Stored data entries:
━━━━━━

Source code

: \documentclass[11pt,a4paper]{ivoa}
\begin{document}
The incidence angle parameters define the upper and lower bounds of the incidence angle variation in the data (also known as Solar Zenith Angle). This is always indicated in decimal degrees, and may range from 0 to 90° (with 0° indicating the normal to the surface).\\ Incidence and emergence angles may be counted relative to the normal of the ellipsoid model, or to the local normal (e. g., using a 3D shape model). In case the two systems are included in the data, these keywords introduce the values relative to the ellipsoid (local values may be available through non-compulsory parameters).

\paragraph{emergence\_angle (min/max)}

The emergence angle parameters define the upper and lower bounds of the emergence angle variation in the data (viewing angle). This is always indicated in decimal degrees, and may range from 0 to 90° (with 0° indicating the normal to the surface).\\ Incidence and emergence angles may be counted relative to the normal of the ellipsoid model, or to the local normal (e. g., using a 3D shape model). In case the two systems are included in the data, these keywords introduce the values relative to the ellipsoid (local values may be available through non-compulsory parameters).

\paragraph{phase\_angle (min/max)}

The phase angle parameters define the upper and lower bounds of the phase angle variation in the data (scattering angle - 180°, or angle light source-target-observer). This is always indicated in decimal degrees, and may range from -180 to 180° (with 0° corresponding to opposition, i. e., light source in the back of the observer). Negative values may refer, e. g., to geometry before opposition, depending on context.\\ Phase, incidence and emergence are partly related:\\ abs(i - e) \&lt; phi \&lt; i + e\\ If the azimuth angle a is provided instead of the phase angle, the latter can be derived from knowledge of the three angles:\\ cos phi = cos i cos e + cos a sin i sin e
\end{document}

━━━━━━

### The problem:
Would you retype the records above without changing a word?

### Answer section:
Source code

: \documentclass[11pt,a4paper]{ivoa}
\begin{document}
The incidence angle parameters define the upper and lower bounds of the incidence angle variation in the data (also known as Solar Zenith Angle). This is always indicated in decimal degrees, and may range from 0 to 90° (with 0° indicating the normal to the surface).\\ Incidence and emergence angles may be counted relative to the normal of the ellipsoid model, or to the local normal (e. g., using a 3D shape model). In case the two systems are included in the data, these keywords introduce the values relative to the ellipsoid (local values may be available through non-compulsory parameters).

\paragraph{emergence\_angle (min/max)}

The emergence angle parameters define the upper and lower bounds of the emergence angle variation in the data (viewing angle). This is always indicated in decimal degrees, and may range from 0 to 90° (with 0° indicating the normal to the surface).\\ Incidence and emergence angles may be counted relative to the normal of the ellipsoid model, or to the local normal (e. g., using a 3D shape model). In case the two systems are included in the data, these keywords introduce the values relative to the ellipsoid (local values may be available through non-compulsory parameters).

\paragraph{phase\_angle (min/max)}

The phase angle parameters define the upper and lower bounds of the phase angle variation in the data (scattering angle - 180°, or angle light source-target-observer). This is always indicated in decimal degrees, and may range from -180 to 180° (with 0° corresponding to opposition, i. e., light source in the back of the observer). Negative values may refer, e. g., to geometry before opposition, depending on context.\\ Phase, incidence and emergence are partly related:\\ abs(i - e) \&lt; phi \&lt; i + e\\ If the azimuth angle a is provided instead of the phase angle, the latter can be derived from knowledge of the three angles:\\ cos phi = cos i cos e + cos a sin i sin e
\end{document}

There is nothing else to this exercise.